Authors: ZU, YUJIAO - Texas Tech University; ZHAO, LING - University Of Tennessee; HAO, LEI - Texas Tech University; MACHREF, YEHAI - Texas Tech University; ZABET-MOGHADDAM, MASOUD - Texas Tech University; KEYEL, PETER - Texas Tech University; ABBASI, MEHRNAZ - Texas Tech University; WU, DAYONG - Jean Mayer Human Nutrition Research Center On Aging At Tufts University; DAWSON, JOHN - Texas Tech University; ZHANG, RUIWEN - University Of Houston; NIE, SHUFANG - Texas Tech University; MOUSTAID-MOUSSA, NAIMA - Texas Tech University; KOLONIN, MIKHAIL - University Of Texas; DAQUINAG, ALEXES - University Of Texas; BRANDI, LUIS - Texas Tech University; WARRAICH, IFRAN - Texas Tech University; SAN FRANCISCO, SUSAN - Texas Tech University; SUN, XIAOCUN - University Of Tennessee; FAN, ZHAOYANG - Texas Tech University; WANG, SHU - Texas Tech University

Submitted to: Journal of Controlled Release
Publication Type: Peer Reviewed Journal
Publication Acceptance Date: 3/16/2021
Publication Date: 3/23/2021
Citation: Zu, Y., Zhao, L., Hao, L., Machref, Y., Zabet-Moghaddam, M., Keyel, P.A., Abbasi, M., Wu, D., Dawson, J.A., Zhang, R., Nie, S., Moustaid-Moussa, N., Kolonin, M.G., Daquinag, A.C., Brandi, L., Warraich, I., San Francisco, S.K., Sun, X., Fan, Z., Wang, S. 2021. Browning white adipose tissue using adipose stromal cell-targeted resveratrol-loaded nanoparticles for combating obesity. Journal of Controlled Release. 333:339-351. https://doi.org/10.1016/j.jconrel.2021.03.022.

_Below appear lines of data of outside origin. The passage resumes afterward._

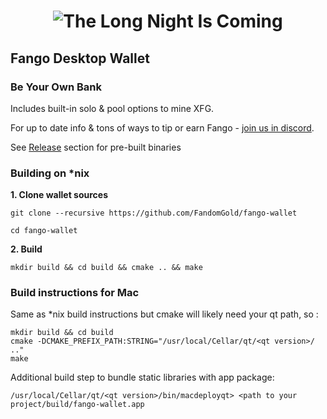 <h1 align="center"><img title="The Long Night Is Coming" src="https://raw.githubusercontent.com/FandomGold/fango-wallet/master/src/images/splash.png"><img/></h1>

## Fango Desktop Wallet
### Be Your Own Bank
Includes built-in solo & pool options to mine XFG.

For up to date info & tons of ways to tip or earn Fango - [join us in discord](http://discord.fandom.gold).

See [Release](https://github.com/FandomGold/fango-wallet/releases) section for pre-built binaries
### Building on *nix

**1. Clone wallet sources**

```
git clone --recursive https://github.com/FandomGold/fango-wallet
```

```
cd fango-wallet
```

**2. Build**

```
mkdir build && cd build && cmake .. && make
```
### Build instructions for Mac
Same as *nix build instructions but cmake will likely need your qt path, so :
```
mkdir build && cd build
cmake -DCMAKE_PREFIX_PATH:STRING="/usr/local/Cellar/qt/<qt version>/ .."
make
```
Additional build step to bundle static libraries with app package:
```
/usr/local/Cellar/qt/<qt version>/bin/macdeployqt> <path to your project/build/fango-wallet.app
```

DOI: https://doi.org/10.1016/j.jconrel.2021.03.022

Interpretive Summary: Brown and white adipose tissue (WAT) are two types of human fat cells. Brown adipose tissue causes the body to burn more energy through heat production directly influencing energy balance within the body. Consequently, the browning of white adipose tissue is a potential strategy to manage bodyweight and obesity related chronic diseases. However, new research has been limited by the negative side-effects and toxicities of the currently available methods that promote the browning of WAT. In order to eliminate these barriers, we propose a new method; the targeted delivery of browning agents to adipose stromal cells (ASCs). These browning agents cause ASCs, which are found in WAT located underneath the skin, to convert into beige adipose tissue. In this study, the ASC-targeted delivery of an agent administered intravenously to obese mice resulted in a corresponding decrease in fat mass accompanied by improved glucose levels and decreased inflammation. These findings suggest ASC-targeted delivery of browning agents could be transformative technology in effectively reducing obesity and obesity related chronic diseases without toxicity.

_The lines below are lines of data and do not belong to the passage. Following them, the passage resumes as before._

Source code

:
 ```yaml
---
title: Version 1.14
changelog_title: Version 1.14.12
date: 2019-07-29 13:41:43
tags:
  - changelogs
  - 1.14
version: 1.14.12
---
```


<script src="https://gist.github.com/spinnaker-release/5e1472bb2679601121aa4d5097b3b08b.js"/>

Technical Abstract: Enhancing thermogenic energy expenditure via promoting the browning of white adipose tissue (WAT) is a potential therapeutic strategy to manage energy imbalance and the consequent comorbidities associated with excess body weight. Adverse effects and toxicities of currently available methods to induce browning of WAT have retarded exploration of this promising therapeutic approach. Targeted delivery of browning agents to adipose stromal cells (ASCs) in subcutaneous WAT to induce differentiation into beige adipocytes may overcome these barriers. Herein, we report for the first time, ASC-targeted delivery of trans-resveratrol (R), a representative agent, using ligand-coated R-encapsulated nanoparticles (L-Rnano) that selectively bind to glycanation site-deficient decorin receptors on ASCs. After biweekly intravenous administration of L-Rnano to obese C57BL/6 J mice for 5 weeks targeted R delivery significantly induced ASCs differentiation into beige adipocytes, which subsequently resulted in 40% decrease in fat mass, accompanied by improved glucose homeostasis and decreased inflammation. Our results suggest that the ASC-targeted nanoparticle delivery of browning agents could be a transformative technology in combating obesity and its comorbidities with high efficacy and low toxicity.